Task material:
+ + + + + + +
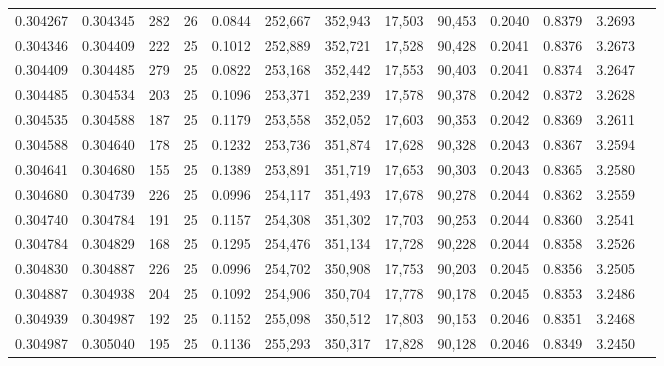 \begin{tabular}{rrrrrrrrrrrrr}
0.304267 & 0.304345 &   282 &  26 &                                     0.0844 & 252,667 & 352,943 &  17,503 &  90,453 & 0.2040 & 0.8379 & 3.2693 \\
0.304346 & 0.304409 &   222 &  25 &                                     0.1012 & 252,889 & 352,721 &  17,528 &  90,428 & 0.2041 & 0.8376 & 3.2673 \\
0.304409 & 0.304485 &   279 &  25 &                                     0.0822 & 253,168 & 352,442 &  17,553 &  90,403 & 0.2041 & 0.8374 & 3.2647 \\
0.304485 & 0.304534 &   203 &  25 &                                     0.1096 & 253,371 & 352,239 &  17,578 &  90,378 & 0.2042 & 0.8372 & 3.2628 \\
0.304535 & 0.304588 &   187 &  25 &                                     0.1179 & 253,558 & 352,052 &  17,603 &  90,353 & 0.2042 & 0.8369 & 3.2611 \\
0.304588 & 0.304640 &   178 &  25 &                                     0.1232 & 253,736 & 351,874 &  17,628 &  90,328 & 0.2043 & 0.8367 & 3.2594 \\
0.304641 & 0.304680 &   155 &  25 &                                     0.1389 & 253,891 & 351,719 &  17,653 &  90,303 & 0.2043 & 0.8365 & 3.2580 \\
0.304680 & 0.304739 &   226 &  25 &                                     0.0996 & 254,117 & 351,493 &  17,678 &  90,278 & 0.2044 & 0.8362 & 3.2559 \\
0.304740 & 0.304784 &   191 &  25 &                                     0.1157 & 254,308 & 351,302 &  17,703 &  90,253 & 0.2044 & 0.8360 & 3.2541 \\
0.304784 & 0.304829 &   168 &  25 &                                     0.1295 & 254,476 & 351,134 &  17,728 &  90,228 & 0.2044 & 0.8358 & 3.2526 \\
0.304830 & 0.304887 &   226 &  25 &                                     0.0996 & 254,702 & 350,908 &  17,753 &  90,203 & 0.2045 & 0.8356 & 3.2505 \\
0.304887 & 0.304938 &   204 &  25 &                                     0.1092 & 254,906 & 350,704 &  17,778 &  90,178 & 0.2045 & 0.8353 & 3.2486 \\
0.304939 & 0.304987 &   192 &  25 &                                     0.1152 & 255,098 & 350,512 &  17,803 &  90,153 & 0.2046 & 0.8351 & 3.2468 \\
0.304987 & 0.305040 &   195 &  25 &                                     0.1136 & 255,293 & 350,317 &  17,828 &  90,128 & 0.2046 & 0.8349 & 3.2450 \\

\end{tabular}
+ + + + + + +
Exercise goal:
With the pictures set aside, repeat every entry above exactly.

Response for this exercise:
 \begin{tabular}{rrrrrrrrrrrrr}
0.304267 & 0.304345 &   282 &  26 &                                     0.0844 & 252,667 & 352,943 &  17,503 &  90,453 & 0.2040 & 0.8379 & 3.2693 \\
0.304346 & 0.304409 &   222 &  25 &                                     0.1012 & 252,889 & 352,721 &  17,528 &  90,428 & 0.2041 & 0.8376 & 3.2673 \\
0.304409 & 0.304485 &   279 &  25 &                                     0.0822 & 253,168 & 352,442 &  17,553 &  90,403 & 0.2041 & 0.8374 & 3.2647 \\
0.304485 & 0.304534 &   203 &  25 &                                     0.1096 & 253,371 & 352,239 &  17,578 &  90,378 & 0.2042 & 0.8372 & 3.2628 \\
0.304535 & 0.304588 &   187 &  25 &                                     0.1179 & 253,558 & 352,052 &  17,603 &  90,353 & 0.2042 & 0.8369 & 3.2611 \\
0.304588 & 0.304640 &   178 &  25 &                                     0.1232 & 253,736 & 351,874 &  17,628 &  90,328 & 0.2043 & 0.8367 & 3.2594 \\
0.304641 & 0.304680 &   155 &  25 &                                     0.1389 & 253,891 & 351,719 &  17,653 &  90,303 & 0.2043 & 0.8365 & 3.2580 \\
0.304680 & 0.304739 &   226 &  25 &                                     0.0996 & 254,117 & 351,493 &  17,678 &  90,278 & 0.2044 & 0.8362 & 3.2559 \\
0.304740 & 0.304784 &   191 &  25 &                                     0.1157 & 254,308 & 351,302 &  17,703 &  90,253 & 0.2044 & 0.8360 & 3.2541 \\
0.304784 & 0.304829 &   168 &  25 &                                     0.1295 & 254,476 & 351,134 &  17,728 &  90,228 & 0.2044 & 0.8358 & 3.2526 \\
0.304830 & 0.304887 &   226 &  25 &                                     0.0996 & 254,702 & 350,908 &  17,753 &  90,203 & 0.2045 & 0.8356 & 3.2505 \\
0.304887 & 0.304938 &   204 &  25 &                                     0.1092 & 254,906 & 350,704 &  17,778 &  90,178 & 0.2045 & 0.8353 & 3.2486 \\
0.304939 & 0.304987 &   192 &  25 &                                     0.1152 & 255,098 & 350,512 &  17,803 &  90,153 & 0.2046 & 0.8351 & 3.2468 \\
0.304987 & 0.305040 &   195 &  25 &                                     0.1136 & 255,293 & 350,317 &  17,828 &  90,128 & 0.2046 & 0.8349 & 3.2450 \\

\end{tabular}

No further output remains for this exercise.